Without a host of key players, West Coast has recorded a gutsy 15-point win over St Kilda to seal a finals berth and maintain their push for a top four finish.

The Saints looked to have gained control in the final quarter before the Eagles – led by Tim Kelly and Nic Naitanui – rallied to kick the last four goals of the match.

Max King and Brad Hill will rue costly misses which would have put St Kilda two goals up with all the momentum in a dour, low-scoring contest.

But the experience of the Eagles came to the fore with Kelly (29 disposals and nine clearances), Naitanui (18 disposals, nine clearances, 33 hit-outs) and
Andrew Gaff (33 disposals) standing up when it mattered most.

The loss leaves the Saints precariously placed ahead of a do-or-die clash against GWS which will decide their finals fate.

It was West Coast’s fifth game in 19 days.

Here’s everything you need to know!

The Talking Point: McGovern injury a blow for Eagles

West Coast will be sweating over Jeremy McGovern’s hamstring injury.

The four-time All-Australian copped an early knock to head before hurting his right hamstring during the second quarter.

“He’s done a hamstring.
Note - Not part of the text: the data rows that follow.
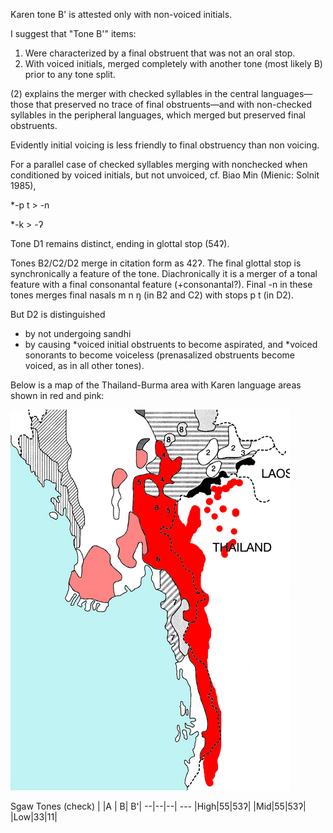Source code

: Karen tone B' is attested only with non-voiced initials.

I suggest that "Tone B'" items:
1. Were characterized by a final obstruent that was not an oral stop.
2. With voiced initials, merged completely with another tone (most likely B) prior to any tone split.

(2) explains the merger with checked syllables in the central languages—those that preserved no trace of final obstruents—and with non-checked syllables in the peripheral languages, which merged but preserved final obstruents.

Evidently initial voicing is less friendly to final obstruency than non voicing.

For a parallel case of checked syllables merging with nonchecked when conditioned by voiced initials, but not unvoiced, cf. Biao Min (Mienic: Solnit 1985),

\*-p t > -n

\*-k > -&#660;

Tone D1 remains distinct, ending in glottal stop (54&#660;).

Tones B2/C2/D2 merge in citation form as 42&#660;. The final glottal stop is synchronically a feature of the tone. Diachronically it is a merger of a tonal feature with a final consonantal feature (+consonantal?). Final -n in these tones merges final nasals m n &#331; (in B2 and C2) with stops p t (in D2).

But D2 is distinguished
+ by not undergoing sandhi
+ by causing \*voiced initial obstruents to become aspirated, and \*voiced sonorants to become voiceless (prenasalized obstruents become voiced, as in all other tones).

Below is a map of the Thailand-Burma area with Karen language areas shown in red and pink:

![Karen Map](https://github.com/dbsolnit/hello-world/blob/master/Karen_map.png)

Sgaw Tones \(check\)
| |A | B| B'|
--|--|--| ---
|High|55|53&#660;|
|Mid|55|53&#660;|
|Low|33|11|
Not much we can do about it,” Eagles coach Adam Simpson told Channel Seven at half-time.

Already without Elliot Yeo, Luke Shuey, Dom Sheed and Jack Redden, the loss of
McGovern is a further blow for West Coast leading into finals.

Did the Saints make a mistake at selection?

St Kilda’s decision to overlook key defender Jake Carlisle raised eyebrows.

Carlisle was expected to come in to help quell West Coast’s triple threat of Josh Kennedy, Jack Darling and Oscar Allen.

The Saints looked undersized in defence against the Eagles’ tall timber with Kennedy, Darling and Allen kicking five goals between them.

Tim Watson and Garry Lyon discussed Carlisle on SEN Breakfast with Watson believing it could be an attitude problem behind his non-selection.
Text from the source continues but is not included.